**Material for the task:**
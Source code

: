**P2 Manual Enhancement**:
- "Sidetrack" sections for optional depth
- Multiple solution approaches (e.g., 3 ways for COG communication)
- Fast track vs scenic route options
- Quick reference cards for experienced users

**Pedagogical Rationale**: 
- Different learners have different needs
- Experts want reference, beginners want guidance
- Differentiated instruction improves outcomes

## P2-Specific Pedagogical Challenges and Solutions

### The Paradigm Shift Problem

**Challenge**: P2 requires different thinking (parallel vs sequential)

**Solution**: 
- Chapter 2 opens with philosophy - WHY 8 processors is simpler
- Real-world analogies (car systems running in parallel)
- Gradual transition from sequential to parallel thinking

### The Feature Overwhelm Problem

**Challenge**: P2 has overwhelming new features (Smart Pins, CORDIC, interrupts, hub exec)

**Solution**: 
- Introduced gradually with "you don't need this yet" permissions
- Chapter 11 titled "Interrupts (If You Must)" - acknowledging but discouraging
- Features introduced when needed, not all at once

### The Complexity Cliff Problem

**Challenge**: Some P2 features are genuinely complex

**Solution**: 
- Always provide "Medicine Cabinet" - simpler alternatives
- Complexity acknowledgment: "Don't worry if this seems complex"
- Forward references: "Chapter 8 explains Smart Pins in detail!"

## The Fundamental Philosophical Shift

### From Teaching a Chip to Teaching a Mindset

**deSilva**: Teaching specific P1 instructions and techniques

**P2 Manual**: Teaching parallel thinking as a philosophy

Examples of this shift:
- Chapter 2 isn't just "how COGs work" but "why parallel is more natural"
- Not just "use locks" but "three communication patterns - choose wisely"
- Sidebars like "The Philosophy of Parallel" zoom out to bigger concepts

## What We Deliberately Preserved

**Assignment:**
Among the entries above, which lines include "sequential"? List them all.

**Problem solution:**
**Challenge**: P2 requires different thinking (parallel vs sequential)
- Gradual transition from sequential to parallel thinking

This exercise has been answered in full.